→ **The data**
··········

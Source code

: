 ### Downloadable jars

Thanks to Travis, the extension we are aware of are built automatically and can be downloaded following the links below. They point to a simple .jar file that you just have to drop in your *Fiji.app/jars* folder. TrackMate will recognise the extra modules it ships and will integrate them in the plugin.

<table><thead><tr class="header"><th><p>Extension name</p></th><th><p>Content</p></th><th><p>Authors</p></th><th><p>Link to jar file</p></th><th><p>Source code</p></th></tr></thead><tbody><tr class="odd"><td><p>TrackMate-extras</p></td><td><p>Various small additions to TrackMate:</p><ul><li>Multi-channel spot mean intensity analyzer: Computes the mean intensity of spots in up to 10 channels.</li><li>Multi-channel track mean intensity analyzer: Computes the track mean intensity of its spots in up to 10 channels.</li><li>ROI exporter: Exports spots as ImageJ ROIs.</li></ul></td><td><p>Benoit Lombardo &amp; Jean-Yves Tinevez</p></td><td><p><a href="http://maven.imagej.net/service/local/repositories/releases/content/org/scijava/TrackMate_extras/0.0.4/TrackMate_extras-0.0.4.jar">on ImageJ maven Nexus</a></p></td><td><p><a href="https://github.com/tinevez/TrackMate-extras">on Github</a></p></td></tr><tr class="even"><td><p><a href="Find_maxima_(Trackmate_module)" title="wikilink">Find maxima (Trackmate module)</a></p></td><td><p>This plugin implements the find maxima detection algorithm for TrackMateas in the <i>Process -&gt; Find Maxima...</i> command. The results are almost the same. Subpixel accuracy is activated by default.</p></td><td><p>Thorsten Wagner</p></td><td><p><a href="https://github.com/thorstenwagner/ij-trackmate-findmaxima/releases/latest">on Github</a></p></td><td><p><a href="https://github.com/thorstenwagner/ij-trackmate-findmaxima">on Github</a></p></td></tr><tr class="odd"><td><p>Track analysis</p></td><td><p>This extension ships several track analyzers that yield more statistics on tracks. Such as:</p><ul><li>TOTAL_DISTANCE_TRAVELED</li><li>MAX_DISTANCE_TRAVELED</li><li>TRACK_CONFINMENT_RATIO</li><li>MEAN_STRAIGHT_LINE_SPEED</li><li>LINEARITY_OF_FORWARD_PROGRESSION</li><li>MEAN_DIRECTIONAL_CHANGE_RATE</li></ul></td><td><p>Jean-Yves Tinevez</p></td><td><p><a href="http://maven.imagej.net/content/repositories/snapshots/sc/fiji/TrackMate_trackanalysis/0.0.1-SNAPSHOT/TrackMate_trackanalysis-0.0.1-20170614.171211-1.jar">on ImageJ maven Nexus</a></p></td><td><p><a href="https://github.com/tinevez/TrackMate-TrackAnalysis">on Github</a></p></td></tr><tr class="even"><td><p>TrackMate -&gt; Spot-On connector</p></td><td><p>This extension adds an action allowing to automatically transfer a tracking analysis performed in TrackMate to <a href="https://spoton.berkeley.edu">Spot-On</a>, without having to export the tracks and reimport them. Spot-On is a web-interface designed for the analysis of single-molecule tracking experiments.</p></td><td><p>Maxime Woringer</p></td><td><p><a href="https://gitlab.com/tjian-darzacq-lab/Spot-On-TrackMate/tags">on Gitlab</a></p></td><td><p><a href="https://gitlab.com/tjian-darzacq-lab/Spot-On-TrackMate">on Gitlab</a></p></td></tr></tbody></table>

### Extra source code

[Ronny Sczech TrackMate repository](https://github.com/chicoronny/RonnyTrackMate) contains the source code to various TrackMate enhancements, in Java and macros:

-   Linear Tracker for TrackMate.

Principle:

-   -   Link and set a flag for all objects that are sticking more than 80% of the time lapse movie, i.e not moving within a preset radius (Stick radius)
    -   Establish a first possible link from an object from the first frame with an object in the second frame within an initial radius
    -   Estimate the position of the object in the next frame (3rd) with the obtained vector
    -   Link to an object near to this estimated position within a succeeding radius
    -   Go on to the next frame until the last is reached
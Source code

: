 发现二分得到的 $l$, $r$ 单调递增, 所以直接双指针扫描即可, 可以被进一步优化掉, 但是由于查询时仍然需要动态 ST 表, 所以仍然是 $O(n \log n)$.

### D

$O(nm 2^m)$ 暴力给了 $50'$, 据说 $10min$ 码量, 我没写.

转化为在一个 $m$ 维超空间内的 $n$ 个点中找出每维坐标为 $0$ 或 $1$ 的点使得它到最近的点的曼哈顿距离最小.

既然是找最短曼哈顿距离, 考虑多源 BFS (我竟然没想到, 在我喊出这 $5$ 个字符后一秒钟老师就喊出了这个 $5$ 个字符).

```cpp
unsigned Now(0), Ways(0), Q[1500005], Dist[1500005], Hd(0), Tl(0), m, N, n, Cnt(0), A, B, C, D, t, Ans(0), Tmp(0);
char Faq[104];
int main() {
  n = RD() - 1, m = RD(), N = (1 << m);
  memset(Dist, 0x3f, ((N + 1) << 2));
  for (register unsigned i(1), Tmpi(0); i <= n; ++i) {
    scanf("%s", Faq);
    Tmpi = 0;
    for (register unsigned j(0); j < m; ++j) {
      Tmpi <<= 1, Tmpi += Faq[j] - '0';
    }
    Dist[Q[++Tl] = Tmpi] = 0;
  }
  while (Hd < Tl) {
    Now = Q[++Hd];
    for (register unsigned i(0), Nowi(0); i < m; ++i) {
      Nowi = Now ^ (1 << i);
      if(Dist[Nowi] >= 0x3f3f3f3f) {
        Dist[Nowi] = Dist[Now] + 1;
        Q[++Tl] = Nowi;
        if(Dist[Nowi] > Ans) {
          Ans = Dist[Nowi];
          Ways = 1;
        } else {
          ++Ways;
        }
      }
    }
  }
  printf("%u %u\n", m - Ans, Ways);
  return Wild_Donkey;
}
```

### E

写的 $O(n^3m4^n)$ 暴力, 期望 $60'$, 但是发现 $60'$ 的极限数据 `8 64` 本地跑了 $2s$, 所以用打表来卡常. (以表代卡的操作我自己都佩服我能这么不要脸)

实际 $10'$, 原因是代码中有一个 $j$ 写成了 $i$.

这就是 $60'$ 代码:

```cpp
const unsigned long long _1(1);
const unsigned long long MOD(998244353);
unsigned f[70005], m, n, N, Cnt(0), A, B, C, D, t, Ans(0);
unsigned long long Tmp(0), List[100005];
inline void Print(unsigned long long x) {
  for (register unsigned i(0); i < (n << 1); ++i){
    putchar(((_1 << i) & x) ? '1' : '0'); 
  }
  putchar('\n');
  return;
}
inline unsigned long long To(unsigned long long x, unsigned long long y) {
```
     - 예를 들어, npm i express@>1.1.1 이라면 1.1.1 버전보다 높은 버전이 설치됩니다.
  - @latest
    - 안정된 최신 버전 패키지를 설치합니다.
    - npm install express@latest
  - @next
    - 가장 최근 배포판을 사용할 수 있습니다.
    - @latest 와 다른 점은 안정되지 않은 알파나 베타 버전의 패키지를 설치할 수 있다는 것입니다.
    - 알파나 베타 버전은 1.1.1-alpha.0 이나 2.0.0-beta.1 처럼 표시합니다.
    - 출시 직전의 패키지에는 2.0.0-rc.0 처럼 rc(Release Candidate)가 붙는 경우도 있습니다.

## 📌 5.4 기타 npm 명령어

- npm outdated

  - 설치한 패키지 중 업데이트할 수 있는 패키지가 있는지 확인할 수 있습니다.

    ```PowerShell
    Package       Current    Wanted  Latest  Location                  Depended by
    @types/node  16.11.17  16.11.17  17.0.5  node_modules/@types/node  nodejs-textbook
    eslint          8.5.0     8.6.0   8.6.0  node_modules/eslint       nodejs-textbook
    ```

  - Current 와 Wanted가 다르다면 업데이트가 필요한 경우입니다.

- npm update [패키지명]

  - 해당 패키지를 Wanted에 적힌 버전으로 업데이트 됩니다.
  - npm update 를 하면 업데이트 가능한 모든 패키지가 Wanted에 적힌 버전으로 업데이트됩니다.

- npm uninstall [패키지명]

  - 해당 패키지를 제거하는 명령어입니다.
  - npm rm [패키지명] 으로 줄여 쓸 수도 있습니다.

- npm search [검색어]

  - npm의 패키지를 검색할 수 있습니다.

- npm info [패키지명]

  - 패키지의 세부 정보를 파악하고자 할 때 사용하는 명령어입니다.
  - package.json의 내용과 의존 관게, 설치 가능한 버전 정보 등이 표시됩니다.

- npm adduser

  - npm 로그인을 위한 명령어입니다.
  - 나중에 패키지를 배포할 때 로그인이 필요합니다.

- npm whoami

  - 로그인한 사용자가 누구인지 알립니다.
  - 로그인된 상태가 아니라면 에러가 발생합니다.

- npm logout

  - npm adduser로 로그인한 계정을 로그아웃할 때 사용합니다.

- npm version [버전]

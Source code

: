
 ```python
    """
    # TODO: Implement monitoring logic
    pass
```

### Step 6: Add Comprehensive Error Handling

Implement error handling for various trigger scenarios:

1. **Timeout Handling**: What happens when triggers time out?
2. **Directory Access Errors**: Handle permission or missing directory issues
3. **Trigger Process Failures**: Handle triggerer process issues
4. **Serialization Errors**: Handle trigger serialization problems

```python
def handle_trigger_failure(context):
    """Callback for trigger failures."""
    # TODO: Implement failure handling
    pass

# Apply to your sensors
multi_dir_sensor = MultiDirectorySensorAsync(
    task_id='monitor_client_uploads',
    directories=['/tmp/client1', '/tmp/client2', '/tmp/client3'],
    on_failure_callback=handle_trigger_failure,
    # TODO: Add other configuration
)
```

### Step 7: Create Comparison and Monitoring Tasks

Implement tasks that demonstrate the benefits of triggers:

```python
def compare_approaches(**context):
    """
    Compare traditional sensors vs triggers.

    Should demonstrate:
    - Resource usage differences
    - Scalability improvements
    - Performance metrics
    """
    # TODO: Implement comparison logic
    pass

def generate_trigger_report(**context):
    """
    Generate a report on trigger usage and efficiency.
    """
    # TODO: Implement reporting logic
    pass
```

··········

→ **Prompt**
The lines to return are those holding the string "long" anywhere in the listing above.

→ **Solution for this exercise**
const unsigned long long _1(1);
const unsigned long long MOD(998244353);
unsigned long long Tmp(0), List[100005];
inline void Print(unsigned long long x) {
inline unsigned long long To(unsigned long long x, unsigned long long y) {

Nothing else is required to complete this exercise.